#### SUPPLIED MATERIAL:
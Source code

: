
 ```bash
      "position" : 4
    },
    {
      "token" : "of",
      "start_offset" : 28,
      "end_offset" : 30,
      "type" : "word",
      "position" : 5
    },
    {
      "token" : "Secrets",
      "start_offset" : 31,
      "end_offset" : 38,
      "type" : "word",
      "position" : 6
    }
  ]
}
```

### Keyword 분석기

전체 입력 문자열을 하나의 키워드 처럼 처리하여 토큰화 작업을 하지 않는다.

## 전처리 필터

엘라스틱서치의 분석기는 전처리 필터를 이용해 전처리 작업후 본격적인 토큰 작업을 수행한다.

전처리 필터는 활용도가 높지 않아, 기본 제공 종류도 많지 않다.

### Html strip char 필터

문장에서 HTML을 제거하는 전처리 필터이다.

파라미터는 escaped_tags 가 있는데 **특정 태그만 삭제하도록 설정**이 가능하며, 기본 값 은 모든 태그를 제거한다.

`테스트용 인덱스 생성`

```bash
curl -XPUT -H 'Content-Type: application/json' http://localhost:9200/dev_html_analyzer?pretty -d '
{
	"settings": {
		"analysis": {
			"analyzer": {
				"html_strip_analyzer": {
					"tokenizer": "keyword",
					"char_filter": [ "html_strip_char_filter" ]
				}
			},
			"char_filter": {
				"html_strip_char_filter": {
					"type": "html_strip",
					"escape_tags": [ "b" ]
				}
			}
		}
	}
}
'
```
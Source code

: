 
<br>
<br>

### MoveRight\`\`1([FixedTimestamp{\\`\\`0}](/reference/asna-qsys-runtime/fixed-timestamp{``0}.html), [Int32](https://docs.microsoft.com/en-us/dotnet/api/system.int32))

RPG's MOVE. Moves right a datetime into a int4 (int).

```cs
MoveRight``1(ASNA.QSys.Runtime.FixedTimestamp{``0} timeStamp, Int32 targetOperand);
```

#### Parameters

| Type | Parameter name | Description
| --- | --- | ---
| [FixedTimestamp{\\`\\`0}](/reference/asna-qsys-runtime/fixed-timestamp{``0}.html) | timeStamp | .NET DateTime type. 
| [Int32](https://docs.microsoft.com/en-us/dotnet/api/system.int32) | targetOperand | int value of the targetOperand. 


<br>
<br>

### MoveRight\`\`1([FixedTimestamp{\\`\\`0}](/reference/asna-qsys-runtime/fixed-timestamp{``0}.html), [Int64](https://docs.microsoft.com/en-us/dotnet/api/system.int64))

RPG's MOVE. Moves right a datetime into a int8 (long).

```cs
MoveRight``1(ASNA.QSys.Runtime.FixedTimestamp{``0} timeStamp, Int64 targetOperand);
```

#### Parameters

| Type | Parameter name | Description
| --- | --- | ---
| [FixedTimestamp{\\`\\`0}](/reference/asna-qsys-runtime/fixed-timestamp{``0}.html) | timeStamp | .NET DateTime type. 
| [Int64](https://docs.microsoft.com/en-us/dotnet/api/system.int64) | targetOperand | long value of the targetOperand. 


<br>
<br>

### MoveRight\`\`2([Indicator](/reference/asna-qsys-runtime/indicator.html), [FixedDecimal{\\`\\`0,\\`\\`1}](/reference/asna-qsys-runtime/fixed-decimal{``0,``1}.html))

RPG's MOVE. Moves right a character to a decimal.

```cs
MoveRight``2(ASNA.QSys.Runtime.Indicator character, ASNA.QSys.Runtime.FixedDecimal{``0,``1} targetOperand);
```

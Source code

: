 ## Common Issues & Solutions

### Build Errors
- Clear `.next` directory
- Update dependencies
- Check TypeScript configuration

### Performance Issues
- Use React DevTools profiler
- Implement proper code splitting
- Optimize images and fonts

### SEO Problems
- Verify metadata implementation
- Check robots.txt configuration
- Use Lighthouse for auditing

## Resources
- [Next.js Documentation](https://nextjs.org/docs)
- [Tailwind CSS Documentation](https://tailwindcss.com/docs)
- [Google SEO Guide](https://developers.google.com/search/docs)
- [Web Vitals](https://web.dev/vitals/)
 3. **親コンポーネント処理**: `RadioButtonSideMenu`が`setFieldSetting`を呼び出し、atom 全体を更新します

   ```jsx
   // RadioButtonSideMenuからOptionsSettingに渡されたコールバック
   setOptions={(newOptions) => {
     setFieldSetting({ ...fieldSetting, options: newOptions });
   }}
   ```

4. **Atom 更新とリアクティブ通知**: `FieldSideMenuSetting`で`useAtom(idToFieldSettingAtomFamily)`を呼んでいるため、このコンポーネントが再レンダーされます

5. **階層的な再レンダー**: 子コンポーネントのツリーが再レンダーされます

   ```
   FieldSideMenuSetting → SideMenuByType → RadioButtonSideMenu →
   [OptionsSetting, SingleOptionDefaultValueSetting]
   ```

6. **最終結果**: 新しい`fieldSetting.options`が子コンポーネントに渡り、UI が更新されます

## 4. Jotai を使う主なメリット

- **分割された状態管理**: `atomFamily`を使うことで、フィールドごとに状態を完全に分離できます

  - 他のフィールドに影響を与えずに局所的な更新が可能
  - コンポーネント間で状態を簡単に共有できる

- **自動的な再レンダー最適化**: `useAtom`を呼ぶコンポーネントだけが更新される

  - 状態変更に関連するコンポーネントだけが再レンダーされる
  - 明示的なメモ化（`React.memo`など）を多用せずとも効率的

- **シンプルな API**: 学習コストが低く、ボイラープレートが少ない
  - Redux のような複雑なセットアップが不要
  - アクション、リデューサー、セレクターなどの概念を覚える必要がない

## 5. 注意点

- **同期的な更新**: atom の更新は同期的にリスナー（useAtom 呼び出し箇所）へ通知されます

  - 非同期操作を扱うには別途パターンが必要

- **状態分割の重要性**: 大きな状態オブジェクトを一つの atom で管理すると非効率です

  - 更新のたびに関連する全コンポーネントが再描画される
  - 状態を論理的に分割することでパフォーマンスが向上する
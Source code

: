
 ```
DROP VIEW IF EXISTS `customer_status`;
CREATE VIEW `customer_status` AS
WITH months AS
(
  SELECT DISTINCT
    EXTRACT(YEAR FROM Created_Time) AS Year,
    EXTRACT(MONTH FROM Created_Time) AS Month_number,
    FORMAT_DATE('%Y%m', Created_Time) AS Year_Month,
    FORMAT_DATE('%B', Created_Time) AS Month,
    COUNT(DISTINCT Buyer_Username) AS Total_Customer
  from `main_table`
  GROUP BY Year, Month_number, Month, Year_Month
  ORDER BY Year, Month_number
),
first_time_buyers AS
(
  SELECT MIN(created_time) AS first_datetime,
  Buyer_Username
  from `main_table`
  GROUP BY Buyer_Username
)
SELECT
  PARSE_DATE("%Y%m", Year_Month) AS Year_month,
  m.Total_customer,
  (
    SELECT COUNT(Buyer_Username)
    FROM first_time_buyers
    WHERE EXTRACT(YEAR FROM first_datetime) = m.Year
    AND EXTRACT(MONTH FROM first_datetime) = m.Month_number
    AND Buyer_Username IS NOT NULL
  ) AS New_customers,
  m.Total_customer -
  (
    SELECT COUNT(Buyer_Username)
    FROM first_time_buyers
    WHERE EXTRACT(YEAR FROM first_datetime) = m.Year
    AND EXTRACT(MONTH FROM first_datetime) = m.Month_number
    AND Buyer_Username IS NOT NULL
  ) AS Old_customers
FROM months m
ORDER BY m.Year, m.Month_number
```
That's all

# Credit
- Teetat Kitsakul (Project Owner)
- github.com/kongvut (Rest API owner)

#### THE PROBLEM:
Using the records above as the source, restate each line verbatim.

#### SOLUTION FOR THIS EXERCISE:
Source code

:
 ```bash
      "position" : 4
    },
    {
      "token" : "of",
      "start_offset" : 28,
      "end_offset" : 30,
      "type" : "word",
      "position" : 5
    },
    {
      "token" : "Secrets",
      "start_offset" : 31,
      "end_offset" : 38,
      "type" : "word",
      "position" : 6
    }
  ]
}
```

### Keyword 분석기

전체 입력 문자열을 하나의 키워드 처럼 처리하여 토큰화 작업을 하지 않는다.

## 전처리 필터

엘라스틱서치의 분석기는 전처리 필터를 이용해 전처리 작업후 본격적인 토큰 작업을 수행한다.

전처리 필터는 활용도가 높지 않아, 기본 제공 종류도 많지 않다.

### Html strip char 필터

문장에서 HTML을 제거하는 전처리 필터이다.

파라미터는 escaped_tags 가 있는데 **특정 태그만 삭제하도록 설정**이 가능하며, 기본 값 은 모든 태그를 제거한다.

`테스트용 인덱스 생성`

```bash
curl -XPUT -H 'Content-Type: application/json' http://localhost:9200/dev_html_analyzer?pretty -d '
{
	"settings": {
		"analysis": {
			"analyzer": {
				"html_strip_analyzer": {
					"tokenizer": "keyword",
					"char_filter": [ "html_strip_char_filter" ]
				}
			},
			"char_filter": {
				"html_strip_char_filter": {
					"type": "html_strip",
					"escape_tags": [ "b" ]
				}
			}
		}
	}
}
'
```
Source code

: 
<br>
<br>

### MoveRight\`\`1([FixedTimestamp{\\`\\`0}](/reference/asna-qsys-runtime/fixed-timestamp{``0}.html), [Int32](https://docs.microsoft.com/en-us/dotnet/api/system.int32))

RPG's MOVE. Moves right a datetime into a int4 (int).

```cs
MoveRight``1(ASNA.QSys.Runtime.FixedTimestamp{``0} timeStamp, Int32 targetOperand);
```

#### Parameters

| Type | Parameter name | Description
| --- | --- | ---
| [FixedTimestamp{\\`\\`0}](/reference/asna-qsys-runtime/fixed-timestamp{``0}.html) | timeStamp | .NET DateTime type. 
| [Int32](https://docs.microsoft.com/en-us/dotnet/api/system.int32) | targetOperand | int value of the targetOperand. 


<br>
<br>

### MoveRight\`\`1([FixedTimestamp{\\`\\`0}](/reference/asna-qsys-runtime/fixed-timestamp{``0}.html), [Int64](https://docs.microsoft.com/en-us/dotnet/api/system.int64))

RPG's MOVE. Moves right a datetime into a int8 (long).

```cs
MoveRight``1(ASNA.QSys.Runtime.FixedTimestamp{``0} timeStamp, Int64 targetOperand);
```

#### Parameters

| Type | Parameter name | Description
| --- | --- | ---
| [FixedTimestamp{\\`\\`0}](/reference/asna-qsys-runtime/fixed-timestamp{``0}.html) | timeStamp | .NET DateTime type. 
| [Int64](https://docs.microsoft.com/en-us/dotnet/api/system.int64) | targetOperand | long value of the targetOperand. 


<br>
<br>

### MoveRight\`\`2([Indicator](/reference/asna-qsys-runtime/indicator.html), [FixedDecimal{\\`\\`0,\\`\\`1}](/reference/asna-qsys-runtime/fixed-decimal{``0,``1}.html))

RPG's MOVE. Moves right a character to a decimal.

```cs
MoveRight``2(ASNA.QSys.Runtime.Indicator character, ASNA.QSys.Runtime.FixedDecimal{``0,``1} targetOperand);
```

Source code

: ## Common Issues & Solutions

### Build Errors
- Clear `.next` directory
- Update dependencies
- Check TypeScript configuration

### Performance Issues
- Use React DevTools profiler
- Implement proper code splitting
- Optimize images and fonts

### SEO Problems
- Verify metadata implementation
- Check robots.txt configuration
- Use Lighthouse for auditing

## Resources
- [Next.js Documentation](https://nextjs.org/docs)
- [Tailwind CSS Documentation](https://tailwindcss.com/docs)
- [Google SEO Guide](https://developers.google.com/search/docs)
- [Web Vitals](https://web.dev/vitals/)
 3. **親コンポーネント処理**: `RadioButtonSideMenu`が`setFieldSetting`を呼び出し、atom 全体を更新します

   ```jsx
   // RadioButtonSideMenuからOptionsSettingに渡されたコールバック
   setOptions={(newOptions) => {
     setFieldSetting({ ...fieldSetting, options: newOptions });
   }}
   ```

4. **Atom 更新とリアクティブ通知**: `FieldSideMenuSetting`で`useAtom(idToFieldSettingAtomFamily)`を呼んでいるため、このコンポーネントが再レンダーされます

5. **階層的な再レンダー**: 子コンポーネントのツリーが再レンダーされます

   ```
   FieldSideMenuSetting → SideMenuByType → RadioButtonSideMenu →
   [OptionsSetting, SingleOptionDefaultValueSetting]
   ```

6. **最終結果**: 新しい`fieldSetting.options`が子コンポーネントに渡り、UI が更新されます

## 4. Jotai を使う主なメリット

- **分割された状態管理**: `atomFamily`を使うことで、フィールドごとに状態を完全に分離できます

  - 他のフィールドに影響を与えずに局所的な更新が可能
  - コンポーネント間で状態を簡単に共有できる

- **自動的な再レンダー最適化**: `useAtom`を呼ぶコンポーネントだけが更新される

  - 状態変更に関連するコンポーネントだけが再レンダーされる
  - 明示的なメモ化（`React.memo`など）を多用せずとも効率的

- **シンプルな API**: 学習コストが低く、ボイラープレートが少ない
  - Redux のような複雑なセットアップが不要
  - アクション、リデューサー、セレクターなどの概念を覚える必要がない

## 5. 注意点

- **同期的な更新**: atom の更新は同期的にリスナー（useAtom 呼び出し箇所）へ通知されます

  - 非同期操作を扱うには別途パターンが必要

- **状態分割の重要性**: 大きな状態オブジェクトを一つの atom で管理すると非効率です

  - 更新のたびに関連する全コンポーネントが再描画される
  - 状態を論理的に分割することでパフォーマンスが向上する
Source code

:
 ```
DROP VIEW IF EXISTS `customer_status`;
CREATE VIEW `customer_status` AS
WITH months AS
(
  SELECT DISTINCT
    EXTRACT(YEAR FROM Created_Time) AS Year,
    EXTRACT(MONTH FROM Created_Time) AS Month_number,
    FORMAT_DATE('%Y%m', Created_Time) AS Year_Month,
    FORMAT_DATE('%B', Created_Time) AS Month,
    COUNT(DISTINCT Buyer_Username) AS Total_Customer
  from `main_table`
  GROUP BY Year, Month_number, Month, Year_Month
  ORDER BY Year, Month_number
),
first_time_buyers AS
(
  SELECT MIN(created_time) AS first_datetime,
  Buyer_Username
  from `main_table`
  GROUP BY Buyer_Username
)
SELECT
  PARSE_DATE("%Y%m", Year_Month) AS Year_month,
  m.Total_customer,
  (
    SELECT COUNT(Buyer_Username)
    FROM first_time_buyers
    WHERE EXTRACT(YEAR FROM first_datetime) = m.Year
    AND EXTRACT(MONTH FROM first_datetime) = m.Month_number
    AND Buyer_Username IS NOT NULL
  ) AS New_customers,
  m.Total_customer -
  (
    SELECT COUNT(Buyer_Username)
    FROM first_time_buyers
    WHERE EXTRACT(YEAR FROM first_datetime) = m.Year
    AND EXTRACT(MONTH FROM first_datetime) = m.Month_number
    AND Buyer_Username IS NOT NULL
  ) AS Old_customers
FROM months m
ORDER BY m.Year, m.Month_number
```
That's all

# Credit
- Teetat Kitsakul (Project Owner)
- github.com/kongvut (Rest API owner)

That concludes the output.